Ein außergewöhnliches Konzert:Zwei Meister in Iffeldorf

Bruno Ganz Iffeldorfer Meisterkonzerte

Bruno Ganz hat für den ersten Teil des Abends W.G. Sebalds "Schwindel. Gefühle" gewählt.

(Foto: Manfred Neubauer)

Standing Ovations für Bruno Ganz und Kirill Gerstein mit "Enoch Arden" von Richard Strauss

Von Felicitas Amler, Iffeldorf

Glückliches Iffeldorf: Einen Raum zu haben, in dem man einem Ifflandring-Träger eine Bühne geben kann; und dazu einen Verein, der einen so bedeutenden Schauspieler engagiert - und dann noch mit einem wahrlich nicht alltäglichen Werk. Ein großer Abend für die kleine Gemeinde. Bruno Ganz als Erzähler und Kirill Gerstein am Piano sind zwar mit "Enoch Arden" schon ein eingespieltes Team. Doch allzu oft wird man das Melodram von Alfred Tennyson in der Vertonung von Richard Strauss hier in der Provinz gewiss nicht zu hören bekommen.

Der Förderverein "Kulturbegegnungen an den Osterseen" hat diesen Abend in der Reihe der weit über den Ort hinausstrahlenden "Iffeldorfer Meisterkonzerte" organisiert. Und ausgerechnet seine künstlerische Leiterin Andrea Fessmann kann nun an diesem Montag nicht dabei sein: Als Sängerin im Chor des Bayerischen Rundfunks ist sie dort unabkömmlich. Was Fessmann verpasst hat, sind zwei große, souveräne Künstler und ein Melodram, das dank der unprätentiösen Interpretation des Erzählers wie des Pianisten nie melodramatisch wurde. Nach Ansicht des Kritikers der Frankfurter Rundschau hätte das Stück "gut in Heilsarmee-Versammlungen gepasst, wo nach der Erschütterung des Publikums ob solchen Edelmuts sicher die Sammelbüchsen erfolgreich gekreist wären". In Iffeldorf reagiert das Publikum im beinahe ausverkauften Gemeindesaal dagegen mit Standing Ovations.

Wer vor dem Konzert die Einführung des SZ-Kritikers Reinhard Szyszka gehört hat, kann das Werk literarisch wie musikalisch ohnehin besser einordnen. Enoch Arden erleidet Schiffbruch, wird auf eine einsame Insel verschlagen und kehrt erst nach zehn langen Jahren nach Hause zurück. Ein wenig Odysseus klingt da an. Doch Enoch Arden findet seine Frau Annie verheiratet mit dem gemeinsamen Jugendfreund Philipp, die beiden haben bereits ein Kind. Enoch gibt sich heroisch-liebevoll nicht zu erkennen und prägt sich selbst wie einen Refrain ein: "Ihr's nicht zu sagen, dass sie's nie erfahre." Er stirbt in Einsamkeit.
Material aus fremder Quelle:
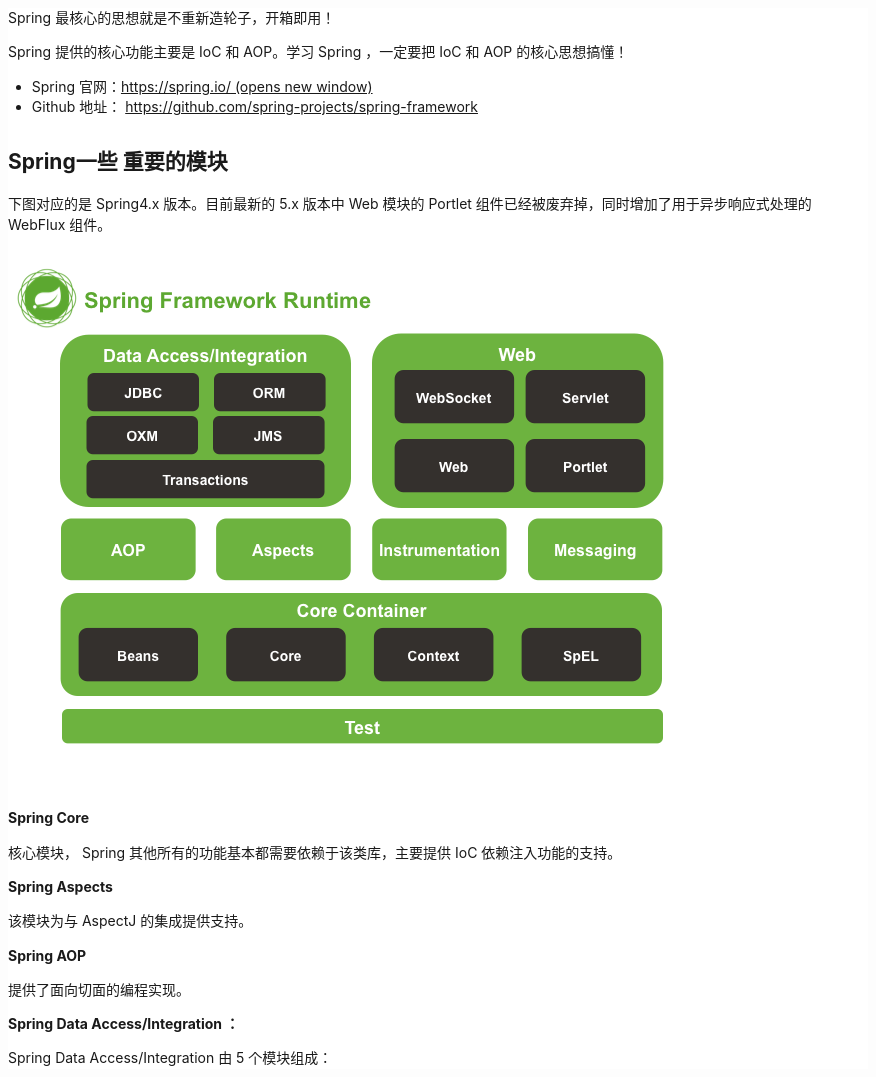 Spring 最核心的思想就是不重新造轮子，开箱即用！

Spring 提供的核心功能主要是 IoC 和 AOP。学习 Spring ，一定要把 IoC 和 AOP 的核心思想搞懂！

- Spring 官网：[https://spring.io/  (opens new window)](https://spring.io/)
- Github 地址： https://github.com/spring-projects/spring-framework

## Spring一些 重要的模块

下图对应的是 Spring4.x 版本。目前最新的 5.x 版本中 Web 模块的 Portlet 组件已经被废弃掉，同时增加了用于异步响应式处理的 WebFlux 组件。

![Spring主要模块](images/spring-basis/spring-modules.png)

**Spring Core**

核心模块， Spring 其他所有的功能基本都需要依赖于该类库，主要提供 IoC 依赖注入功能的支持。

**Spring Aspects**

该模块为与 AspectJ 的集成提供支持。

**Spring AOP**

提供了面向切面的编程实现。

**Spring Data Access/Integration ：**

Spring Data Access/Integration 由 5 个模块组成：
Bruno Ganz rezitiert diese britische Erzählung im Blankvers mal mit Tempo in einer Art Sprech-Legato wie auf einem Atem, mal getragen, mal ton- und trostlos, aber gelegentlich auch kraftvoll und mit anschwellender Stimme. Nie gibt er zu viel, stets bleibt es eine still erschütternde Geschichte. Das wird noch unterstützt durch die Stimme des Schauspielers, die nicht nur wegen ihrer Schweizerischen Färbung immer etwas Raues, Gebrochenes hat.

Der bedeutende und viel gefragte Pianist Gerstein untermalt dies feinfühlig mit der Strauss'schen Komposition, die teils zwischen, teil zu den Versen erklingt. Dass sie in einer Richard Wagner nachempfundenen Leitmotivtechnik aufgebaut ist, weiß wiederum, wer in Szyszkas Vortrag war. Und er hört auch, dass Enoch Ardens Tod musikalisch - in reinem Dur - ein wenig Verklärung in sich trägt.

Ein an Erkenntnissen und Hörgenuss reicher Abend. Im ersten Teil vor dem Hauptwerk las Bruno Ganz Passagen aus "Schwindel. Gefühle" von W.G. Sebald. Gerstein spielte zwei Stücke aus Mussorgskis Zyklus "Bilder einer Ausstellung". Im Programm waren sie nicht angekündigt, weil der Künstler sich kurzfristig dafür entschieden hatte.